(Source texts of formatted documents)
+===+

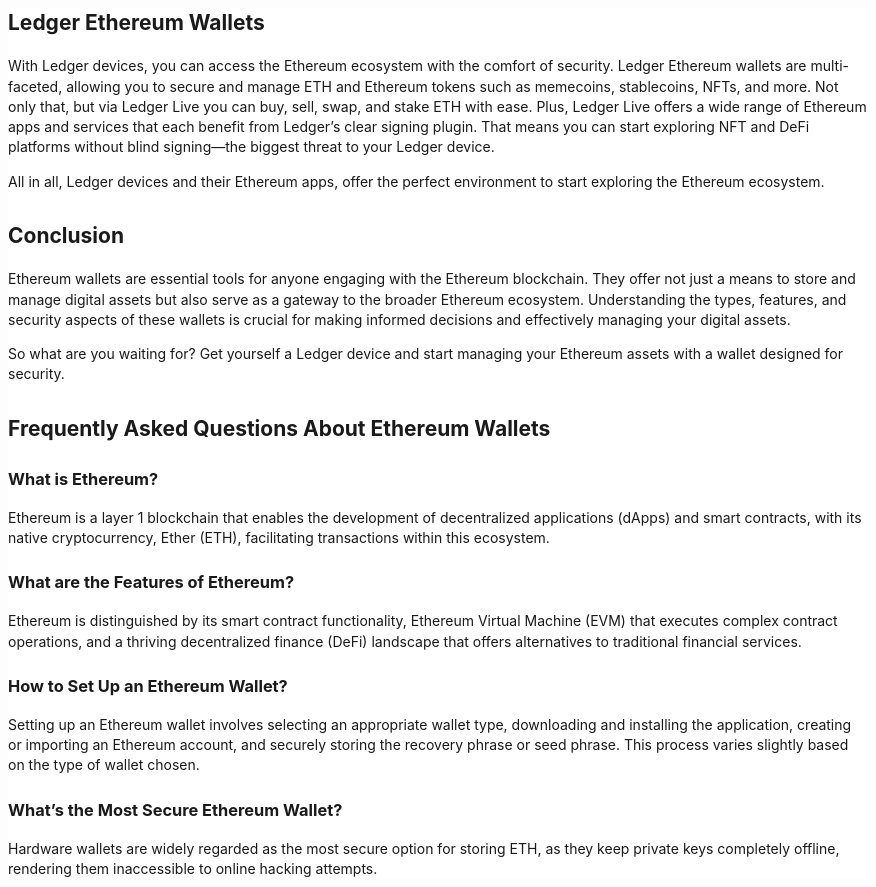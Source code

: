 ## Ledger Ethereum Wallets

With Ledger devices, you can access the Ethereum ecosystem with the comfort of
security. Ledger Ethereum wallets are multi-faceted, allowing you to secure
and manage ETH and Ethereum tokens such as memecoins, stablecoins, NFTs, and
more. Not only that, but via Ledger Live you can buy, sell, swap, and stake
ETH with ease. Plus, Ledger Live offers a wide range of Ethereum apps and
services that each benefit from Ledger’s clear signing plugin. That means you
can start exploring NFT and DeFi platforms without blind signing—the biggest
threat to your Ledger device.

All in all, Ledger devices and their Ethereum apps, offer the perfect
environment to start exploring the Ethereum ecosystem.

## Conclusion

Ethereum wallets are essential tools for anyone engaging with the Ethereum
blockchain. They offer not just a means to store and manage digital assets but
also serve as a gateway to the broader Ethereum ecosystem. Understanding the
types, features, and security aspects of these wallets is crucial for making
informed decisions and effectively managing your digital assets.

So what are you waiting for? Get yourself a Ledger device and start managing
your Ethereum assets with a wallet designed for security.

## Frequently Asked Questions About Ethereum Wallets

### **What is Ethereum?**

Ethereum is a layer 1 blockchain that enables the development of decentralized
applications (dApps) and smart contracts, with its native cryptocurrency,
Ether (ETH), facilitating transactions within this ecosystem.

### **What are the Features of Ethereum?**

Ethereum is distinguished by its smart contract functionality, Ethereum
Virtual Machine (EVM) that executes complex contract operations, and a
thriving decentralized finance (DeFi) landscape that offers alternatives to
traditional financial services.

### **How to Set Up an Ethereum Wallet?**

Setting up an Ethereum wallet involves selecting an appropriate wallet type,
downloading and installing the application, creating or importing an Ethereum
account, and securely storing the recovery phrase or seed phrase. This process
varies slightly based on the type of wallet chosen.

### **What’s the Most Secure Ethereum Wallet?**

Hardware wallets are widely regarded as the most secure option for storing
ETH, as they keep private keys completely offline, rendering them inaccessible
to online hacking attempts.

+===+

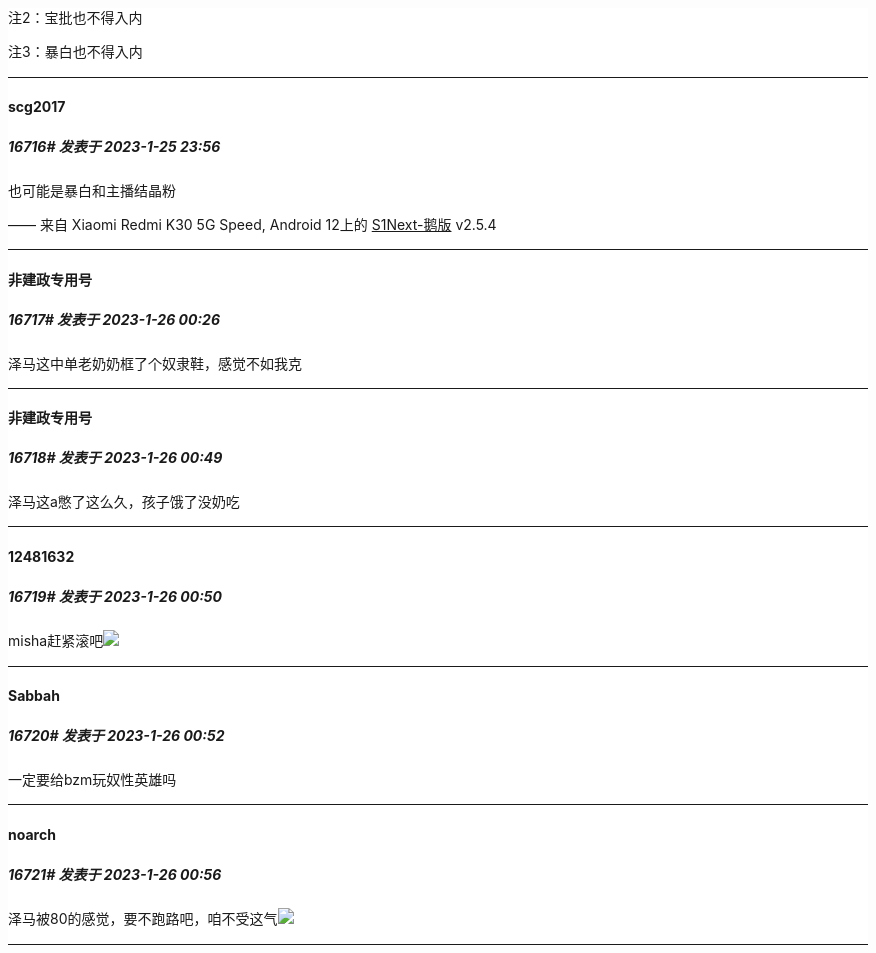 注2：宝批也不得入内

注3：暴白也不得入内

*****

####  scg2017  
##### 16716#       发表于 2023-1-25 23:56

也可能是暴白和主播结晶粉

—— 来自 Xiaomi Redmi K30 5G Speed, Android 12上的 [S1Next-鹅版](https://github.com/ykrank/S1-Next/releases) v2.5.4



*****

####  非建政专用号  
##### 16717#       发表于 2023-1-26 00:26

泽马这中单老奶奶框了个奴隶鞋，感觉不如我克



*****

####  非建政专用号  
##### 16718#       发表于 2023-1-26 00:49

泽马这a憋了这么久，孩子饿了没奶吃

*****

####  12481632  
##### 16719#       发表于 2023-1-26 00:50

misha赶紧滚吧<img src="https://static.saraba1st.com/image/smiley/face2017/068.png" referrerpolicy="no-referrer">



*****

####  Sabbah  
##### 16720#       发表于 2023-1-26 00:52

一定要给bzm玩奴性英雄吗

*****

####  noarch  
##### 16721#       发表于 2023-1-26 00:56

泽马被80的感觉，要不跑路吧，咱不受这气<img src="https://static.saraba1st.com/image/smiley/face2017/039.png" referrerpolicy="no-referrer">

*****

+===+

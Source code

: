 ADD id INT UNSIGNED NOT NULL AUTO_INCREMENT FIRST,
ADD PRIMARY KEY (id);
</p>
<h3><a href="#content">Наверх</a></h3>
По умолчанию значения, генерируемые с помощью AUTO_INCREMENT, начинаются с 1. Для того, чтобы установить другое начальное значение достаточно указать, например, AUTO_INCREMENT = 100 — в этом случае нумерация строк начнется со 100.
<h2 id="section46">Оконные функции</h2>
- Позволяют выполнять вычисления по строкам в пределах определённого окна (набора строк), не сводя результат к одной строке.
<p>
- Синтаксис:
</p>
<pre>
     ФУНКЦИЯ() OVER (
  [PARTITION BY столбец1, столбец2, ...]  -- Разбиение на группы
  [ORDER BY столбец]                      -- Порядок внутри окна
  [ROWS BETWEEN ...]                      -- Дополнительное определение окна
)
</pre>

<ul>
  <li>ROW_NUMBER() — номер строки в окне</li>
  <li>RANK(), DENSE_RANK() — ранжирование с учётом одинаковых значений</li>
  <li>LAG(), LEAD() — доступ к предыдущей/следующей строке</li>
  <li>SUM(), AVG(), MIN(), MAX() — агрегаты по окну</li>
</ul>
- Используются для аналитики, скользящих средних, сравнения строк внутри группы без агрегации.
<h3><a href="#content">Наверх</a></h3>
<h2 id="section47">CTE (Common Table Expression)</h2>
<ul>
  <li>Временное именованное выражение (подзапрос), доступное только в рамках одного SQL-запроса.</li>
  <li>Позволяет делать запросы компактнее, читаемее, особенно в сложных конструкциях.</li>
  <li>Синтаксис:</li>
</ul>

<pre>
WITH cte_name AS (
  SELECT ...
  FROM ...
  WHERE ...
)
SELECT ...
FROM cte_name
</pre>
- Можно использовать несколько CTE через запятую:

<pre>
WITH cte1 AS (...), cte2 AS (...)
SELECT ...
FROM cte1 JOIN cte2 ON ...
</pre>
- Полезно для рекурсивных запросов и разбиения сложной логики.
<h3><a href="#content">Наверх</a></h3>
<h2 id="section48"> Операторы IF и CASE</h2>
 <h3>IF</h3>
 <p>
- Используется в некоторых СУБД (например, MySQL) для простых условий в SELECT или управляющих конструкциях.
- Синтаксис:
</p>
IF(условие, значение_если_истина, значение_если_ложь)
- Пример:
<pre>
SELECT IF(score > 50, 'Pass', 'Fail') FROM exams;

+===+

## [Required action]
Return each line from the records that includes the word "ecosystem".

## [Response area]
With Ledger devices, you can access the Ethereum ecosystem with the comfort of
environment to start exploring the Ethereum ecosystem.
also serve as a gateway to the broader Ethereum ecosystem. Understanding the
Ether (ETH), facilitating transactions within this ecosystem.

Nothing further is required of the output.